Archive for April 2, 2024

Box (Karl) Brown(ies)

Posted in FILM with tags , , , , , , , , , , , , , , , , , , , on April 2, 2024 by dcairns

I’m indebted to Kristin Thompson & (the late) David Bordwell’s wonderful blog for the above discovery. I loved it at the time, then forgot what the Griffith short was called, then was reminded of it in my recent researches. Kristin’s original post is here.

Obviously this is a great illustration of what Thompson & Bordwell call “contiguity editing” a phrase I have taken up with pleasure because it’s the only name we have for just this one particular thing — the construction of cinematic space from a series of bits of space that are presented as being next to one another, the connection being formed by the continuous left-right/right-left/up-down/down-up movements of characters from one shot to another.

The film (original version here) also captures Griffith’s boxy technique of the period, which he applied to a lot of his work and which you see in just about everyone else’s work too: one room = one shot.

I found a very nice article by Barry Salt, DW Griffith Shapes Slapstick, in the collection Slapstick Comedy edited by Tom Paulus and Rob King. Saly doesn’t use the term “contiguity” but he talks about how Griffith liked to construct his interiors out of a series of shots all filmed frontally, like the view into a dollhouse or through a theatre proscenium. Since Mack Sennett began in movies as an actor for Griffith, he and others adopted Griffith’s technique when he started directing himself and then hired others to do it for him (and do it better than he could).

One of Sennett’s most talented stars, notes Salt, was Roscoe Arbuckle, who then started directing for himself and trained Buster Keaton. And in Keaton we see the box approach taken to new and unsurpassed heights. The particular example Salt uses, of course, is THE HIGH SIGN, which eventually pulls back to treat its main set exactly as a dollhouse, with no splitscreen techniques required. I’d like to see an experimental film like Aitor Gametxo’s VARIATION ON “A SUNBEAM” which takes the climax of THE HIGH SIGN as its raw material.

When he made THE SUNBEAM, Griffith had only just started playing with closeups and inserts — THE LONEDALE OPERATOR in 1911 features an insert of a wrench, a detail shot we need to see so that we can understand that the wrench has been used as a pretend handgun. Lillian Gish describes Griffith shooting his first closeup on an actor’s face to establish that one thief is beginning to mistrust another. This SOUNDS like a bit of action from the same film, but no such closeup appears. Gish also describes Griffith arguing with his producer about it, so maybe Griffith lost that argument and the footage was also lost, on some cutting room floor in a building that is itself lost to history.. But it seems quite likely that the idea of interpolating big faces into a story came after the idea of featuring a significant prop which the audience needed to recognise.

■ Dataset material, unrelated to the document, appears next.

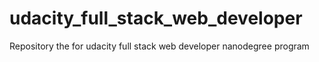 # udacity_full_stack_web_developer
Repository the for udacity full stack web developer nanodegree program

The criminous closeup may yet turn up in my viewing of other films from this period — hobosploitation was a big part of Griffith’s oeuvre.

In the absence of constructive editing which breaks up a scene into medium and close shots, and in the absence of any expressionistic idea of using artsy camera angles to give scenes an emotional inflection, Griffith’s one room = one shot approach reigned supreme. And the contiguity approach pioneered in Brighton and Paris, which spread to America via Edwin S. Porter and Wallace McCutcheon at Edison dictated that those rooms HAD to be shot from effectively the same angle so the shots would match up. And so the dollhouse approach can be seen as a result of other forces at play rather than as a deliberate stratagem — until it became one, either in the Keaton or, if you prefer, much earlier (how much did Griffith think about his contiguous box construction?)

A nice thing in Karl Brown’s book Adventures with D.W. Griffith — towards the start of his career, Griffith took to hammering nails into the studio floor to mark the bottom corners of the movie frame. He would then stretch a cord or ribbon between the two, and his actors would thus know exactly where they could walk — cross that line and we won’t see your feet. Venture beyond either of the ribbon’s ends and you’ll be offscreen. This was hailed at the time as a great contribution to cinema — as Kevin Brownlow notes in a tart footnote, it was not an innovation Griffith went on about much later. But it shows him thinking about that boxy frame.